To Lisbon and back on a fiver – 28 May, The Home Run

JERRY WOODS continues his Diary of his road-trip to Lisbon in May 1967 to see Celtic play in the European Cup Final. Jerry emailed me this morning with his thoughts on Celtic latest match in European competition, against the Romanian Champions Cluj last night, and he was not happy, just like you and me I suppose.

Anyway back to Jerry’s tale which he’s put into his own self-published book, To Lisbon and back on a fiver. It’s now Sunday 28 May and the five Bhoys are on the home run. If you haven’t been reading the Diary you can find all the instalments on our homepage going back to a week last Sunday…

Sunday 28 May – Home, James and don’t spare the horses!

This was the last full day of driving required to reach home (thank God). It was now 60 miles to Calais and 520 from Dover to Methil.

The two day drive from Lisbon was so energy sapping that my mind was numb and my body was in meltdown due to lack of sleep and food to maintain my stamina. I was totally exhausted. My arms were almost hanging off due to my car not having power steering, but with the thought of one more day’s drive to reach home, the adrenaline kicked in (No Red Bull).

Because of the previous night’s storm I decided to wait until it was fully daylight before attempting the 60 mile journey from Abbeyville onto Calais to catch the 12.00 noon Townsend ferry. The roads in Abbeyville were littered with storm debris. Some trees had been blown down, and although the roads were not blocked, we had to drive slowly to avoid the debris, and the large amount of water from the overnight rain.

Since leaving Lisbon on the Friday morning, no Celtic fans had passed us in either cars or buses. Then a couple of miles south of Boulogne, we stopped to help a group of four Celtic fans in a new yellow Ford Anglia who required assistance. The car had broken down during the previous night’s storm and we were the first from the UK to pass them. We decided to help them as it was now only 22km to the ferry at Calais. The owner of the Anglia had a tow rope and I towed him and his three passengers to Calais.

The Morris Oxford was a great car and with the help of the Spanish monk’s blessing, I towed the five adults in the Oxford and the four in the Anglia to the Calais ferry. We arrived at Calais about 9.30 am for the noon ferry to Dover with much shouting and flag waving by everyone.

In the Ferry queue, there were some other cars in front of us, but no Celtic supporters. We were the first. We were the last going out, and the first to return!

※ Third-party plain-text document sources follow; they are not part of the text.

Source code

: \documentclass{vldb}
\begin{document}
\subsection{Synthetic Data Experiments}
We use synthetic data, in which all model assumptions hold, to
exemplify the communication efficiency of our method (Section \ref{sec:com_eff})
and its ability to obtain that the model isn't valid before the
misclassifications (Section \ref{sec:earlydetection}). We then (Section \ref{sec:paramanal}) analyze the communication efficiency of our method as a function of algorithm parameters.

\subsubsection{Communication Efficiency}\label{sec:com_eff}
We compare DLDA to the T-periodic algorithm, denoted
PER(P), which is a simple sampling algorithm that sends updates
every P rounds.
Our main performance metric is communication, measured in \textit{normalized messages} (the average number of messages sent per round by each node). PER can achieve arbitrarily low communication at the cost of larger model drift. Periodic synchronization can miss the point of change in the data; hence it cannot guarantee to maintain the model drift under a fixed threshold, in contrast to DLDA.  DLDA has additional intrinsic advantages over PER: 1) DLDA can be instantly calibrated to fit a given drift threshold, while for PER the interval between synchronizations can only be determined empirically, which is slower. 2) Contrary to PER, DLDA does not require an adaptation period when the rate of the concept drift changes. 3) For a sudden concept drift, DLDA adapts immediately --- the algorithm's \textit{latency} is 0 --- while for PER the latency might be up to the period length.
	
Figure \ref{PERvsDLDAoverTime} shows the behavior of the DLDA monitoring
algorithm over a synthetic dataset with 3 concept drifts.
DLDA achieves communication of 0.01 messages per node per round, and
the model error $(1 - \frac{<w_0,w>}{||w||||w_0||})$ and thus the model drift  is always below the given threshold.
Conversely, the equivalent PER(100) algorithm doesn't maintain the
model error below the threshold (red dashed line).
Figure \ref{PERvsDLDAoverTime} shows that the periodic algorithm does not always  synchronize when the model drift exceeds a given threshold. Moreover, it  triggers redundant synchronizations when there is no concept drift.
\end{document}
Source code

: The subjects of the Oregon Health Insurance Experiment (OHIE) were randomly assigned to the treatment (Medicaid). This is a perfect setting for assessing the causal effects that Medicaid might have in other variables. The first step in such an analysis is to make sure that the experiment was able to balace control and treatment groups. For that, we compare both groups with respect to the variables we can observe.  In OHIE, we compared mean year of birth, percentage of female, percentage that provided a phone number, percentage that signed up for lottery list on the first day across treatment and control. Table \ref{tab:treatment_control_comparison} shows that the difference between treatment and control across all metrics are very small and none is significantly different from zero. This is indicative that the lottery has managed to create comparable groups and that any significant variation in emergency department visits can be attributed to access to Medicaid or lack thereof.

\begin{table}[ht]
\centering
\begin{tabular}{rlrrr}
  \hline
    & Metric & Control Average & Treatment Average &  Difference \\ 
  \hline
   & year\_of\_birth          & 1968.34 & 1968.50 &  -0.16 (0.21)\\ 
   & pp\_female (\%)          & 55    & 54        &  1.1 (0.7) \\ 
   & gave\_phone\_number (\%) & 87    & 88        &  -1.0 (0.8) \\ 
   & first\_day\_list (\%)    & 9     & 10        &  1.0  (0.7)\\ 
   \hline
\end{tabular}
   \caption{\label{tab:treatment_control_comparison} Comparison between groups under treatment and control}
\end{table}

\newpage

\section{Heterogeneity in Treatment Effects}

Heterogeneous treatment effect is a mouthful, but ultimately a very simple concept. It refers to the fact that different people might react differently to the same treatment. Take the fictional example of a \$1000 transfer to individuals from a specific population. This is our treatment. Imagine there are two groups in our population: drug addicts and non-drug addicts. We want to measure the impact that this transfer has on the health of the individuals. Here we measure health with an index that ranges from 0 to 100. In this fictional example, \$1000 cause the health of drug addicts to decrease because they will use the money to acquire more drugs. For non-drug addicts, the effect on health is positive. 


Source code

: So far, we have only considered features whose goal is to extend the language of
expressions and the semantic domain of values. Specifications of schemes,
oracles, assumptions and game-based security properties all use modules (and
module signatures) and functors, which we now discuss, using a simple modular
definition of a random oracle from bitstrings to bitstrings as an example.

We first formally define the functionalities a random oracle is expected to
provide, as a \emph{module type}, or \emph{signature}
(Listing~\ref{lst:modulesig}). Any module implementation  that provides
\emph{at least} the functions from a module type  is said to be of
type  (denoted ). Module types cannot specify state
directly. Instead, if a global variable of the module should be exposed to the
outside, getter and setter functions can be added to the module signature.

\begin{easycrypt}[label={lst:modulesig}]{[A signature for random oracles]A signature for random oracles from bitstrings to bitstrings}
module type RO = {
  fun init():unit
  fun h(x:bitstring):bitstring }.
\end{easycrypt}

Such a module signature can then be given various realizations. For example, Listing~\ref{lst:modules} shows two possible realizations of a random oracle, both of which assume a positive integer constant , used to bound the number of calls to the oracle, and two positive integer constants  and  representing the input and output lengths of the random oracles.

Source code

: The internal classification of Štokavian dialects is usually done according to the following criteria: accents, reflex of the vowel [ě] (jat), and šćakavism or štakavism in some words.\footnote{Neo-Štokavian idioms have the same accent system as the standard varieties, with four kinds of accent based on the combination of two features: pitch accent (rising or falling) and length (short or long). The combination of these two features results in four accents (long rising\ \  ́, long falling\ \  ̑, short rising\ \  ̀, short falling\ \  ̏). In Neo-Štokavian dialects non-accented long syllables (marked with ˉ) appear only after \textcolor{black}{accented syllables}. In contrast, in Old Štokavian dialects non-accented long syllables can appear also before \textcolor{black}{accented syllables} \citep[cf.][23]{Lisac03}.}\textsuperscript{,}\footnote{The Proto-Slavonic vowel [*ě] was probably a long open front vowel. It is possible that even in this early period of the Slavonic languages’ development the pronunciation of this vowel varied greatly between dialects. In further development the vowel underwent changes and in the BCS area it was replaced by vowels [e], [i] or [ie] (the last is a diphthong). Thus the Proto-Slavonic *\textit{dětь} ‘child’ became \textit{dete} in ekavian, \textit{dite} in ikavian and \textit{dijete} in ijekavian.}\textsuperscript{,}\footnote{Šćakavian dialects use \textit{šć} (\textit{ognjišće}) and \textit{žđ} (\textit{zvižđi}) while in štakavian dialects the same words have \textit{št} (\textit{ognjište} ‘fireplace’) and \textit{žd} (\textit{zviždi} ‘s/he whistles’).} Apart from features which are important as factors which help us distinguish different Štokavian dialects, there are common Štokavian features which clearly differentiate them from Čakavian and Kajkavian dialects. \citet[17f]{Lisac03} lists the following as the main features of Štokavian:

During our wait in the queue, Martin, John and Brian went onto the beach at Calais for a game of football. Others in the queue decided to join them and they used the tricolour flags as goalposts. After our three returned to the car, it was discussed as a group that to complete our journey home, we still required one more tank of fuel (the 10th) at a cost of £3 plus. Nobody voiced any objections.

After clearing French customs and ticket booths, the ferry started loading about 11.15 am. Prior to boarding, it was agreed by everyone in the queue to allow the Ford Anglia to be hand pushed onto the ferry first. This was successful, to loud cheers from everyone. It was now our turn to board and it was such a joy and relief to be on board the ship!

John and Brian buggered off with their flags to bars to join in the celebrations with the other Celtic fans. On the ferry, I washed, shaved and changed into a shirt and tie, and exchanged the 90 pesetas I had left for 10 shillings sterling.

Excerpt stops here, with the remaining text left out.